James la miró contrariado y le tocó la frente.
—¡Estás ardiendo! ¡Y respiras con dificultad! ¿Te has vuelto loca? ¿Quieres enfermar más?
—No, claro que no —dijo Inés asustada.
—Métete ahora mismo en la cama —ordenó James, yendo hacia la ventana—. Y tápate bien. Ahora mismo te subo más pomada.
Y cerró la ventana pensando en lo tontas que son a veces las mujeres.
—Como niñas —refunfuñó.
Inés se metió en la cama y se tapó tal y como le había dicho James mientras se preguntaba dónde estaría Miguel.
James se acercó a ella y le tocó la mano.
—Estás temblando —dijo, moviendo la cabeza de un lado a otro, preocupado.
—Lo siento. No volverá a pasar.
James la miró y sintió ternura por ella. Arregló las sábanas y se dirigió hacia la puerta.
—Ann —dijo James, dándose la vuelta de repente—, ¿por qué habías puesto una silla atrancando la puerta?
Inés se quedó helada sin saber qué decir.
—¿Ann? —insistió.
Pero a Inés, por más que pensaba, no se le ocurrió ninguna excusa. Tenía los nervios a flor de piel, y notó que se empezaba a poner colorada. El aire le faltaba y su labio inferior comenzó a temblar levemente.
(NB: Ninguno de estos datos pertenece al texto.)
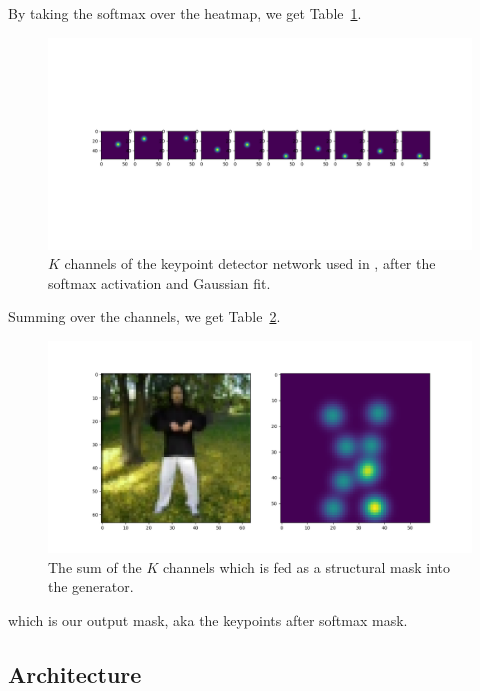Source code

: \documentclass{article}
\begin{document}
By taking the softmax over the heatmap, we get Table~\ref{softmax-10kp}.
\begin{figure}[ht]
\vskip 0.2in
\begin{center}
\centerline{\includegraphics[width=\columnwidth]{visualizations/softmax_10kp}}
\caption{
$K$ channels of the keypoint detector network used in
\cite{siarohin2020order}, after the softmax activation and Gaussian fit.
}
\label{softmax-10kp}
\end{center}
\vskip -0.2in
\end{figure}

Summing over the channels, we get Table~\ref{softmax-sum}.

\begin{figure}[ht]
\vskip 0.2in
\begin{center}
\centerline{\includegraphics[width=\columnwidth]{visualizations/softmax_sumkp}}
\caption{
The sum of the $K$ channels which is fed as a structural mask into the
generator.
}
\label{softmax-sum}
\end{center}
\vskip -0.2in
\end{figure}
which is our output mask, aka the keypoints after softmax mask.

\subsection{Architecture}
\label{method}
\end{document}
James, un poco contrariado por la actitud de su esposa, se la quedó mirando fijamente. De repente, la idea de que tuviese un amante cruzó peregrina por su mente. Miró hacia la ventana y con paso decidido fue hacia ella y la abrió. Ante la asustada mirada de Inés, James calculó la altura hasta el suelo. No era mucho, tal vez seis metros, pero lo suficiente como para que nadie pudiese saltar desde allí sin hacer ruido.
«Qué tontería estás pensando —se dijo a sí mismo—. Ann es una buena esposa. Nunca haría algo tan horrible».
Y sin decir palabra, salió de la habitación dejando a Inés en la cama, angustiada, avergonzada y convencida de que James la había descubierto.